At Precision Med TRI-CON, I joined a panel on “Omics, Data, and AI in Precision Medicine,” where we tackled a big, messy question: What’s keeping AI from delivering on its full potential in precision medicine?
Spoiler alert: it’s not the algorithms. It’s the data. Or more specifically, the glaring lack of clean, curated, context-rich datasets.
AI’s superpower is finding patterns in data—but only when the data’s good. You’ve heard it before: “garbage in, garbage out.” That’s why large language models like ChatGPT sound like they’ve got MFAs in English—they’ve been trained on mountains of carefully curated, high-quality text. The same goes with AlphaFold, which cracked protein structure prediction thanks to 30+ years of meticulously standardized data from the Protein Data Bank (PDB).
Now let’s talk about the wild child of bioinformatics: gene expression data. Also known as chaos in spreadsheet form. Housed in repositories like Gene Expression Omnibus (GEO) and ArrayExpress, these datasets should be a goldmine. Instead, they’re a tangled mess. This is because gene expression is hyper-sensitive to context. Tissue type. Time of day. Stress level. Treatment. Species. Age.
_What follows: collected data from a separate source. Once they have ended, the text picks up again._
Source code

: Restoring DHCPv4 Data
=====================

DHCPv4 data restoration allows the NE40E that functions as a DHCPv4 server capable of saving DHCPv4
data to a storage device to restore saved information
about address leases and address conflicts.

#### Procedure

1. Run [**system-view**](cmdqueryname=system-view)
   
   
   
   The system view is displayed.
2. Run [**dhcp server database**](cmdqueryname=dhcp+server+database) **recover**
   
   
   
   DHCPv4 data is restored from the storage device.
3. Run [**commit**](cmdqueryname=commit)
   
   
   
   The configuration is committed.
Whether Mercury was in retrograde. (Okay, maybe not that last one—but you get the point.) And yet, much of the data lack even the most basic metadata. These datasets weren’t built with machine learning in mind. And it shows.
This is a problem because gene expression is central to precision medicine. It holds the key to understanding how diseases develop, how individuals respond to treatment, and how we tailor therapies to patients. But without the “who, what, when, where, and why” behind each data point, even the most sophisticated AI model can’t extract the insights we need. No context, no prediction power.
Right now, we don’t have nearly enough of the right kind of data. Most of what’s out there is incomplete, inconsistent, and barely annotated. It’s like trying to fly a plane with no weather report, no altitude reading, and no idea what kind of aircraft you’re even in. Good luck getting off the ground, let alone landing safely.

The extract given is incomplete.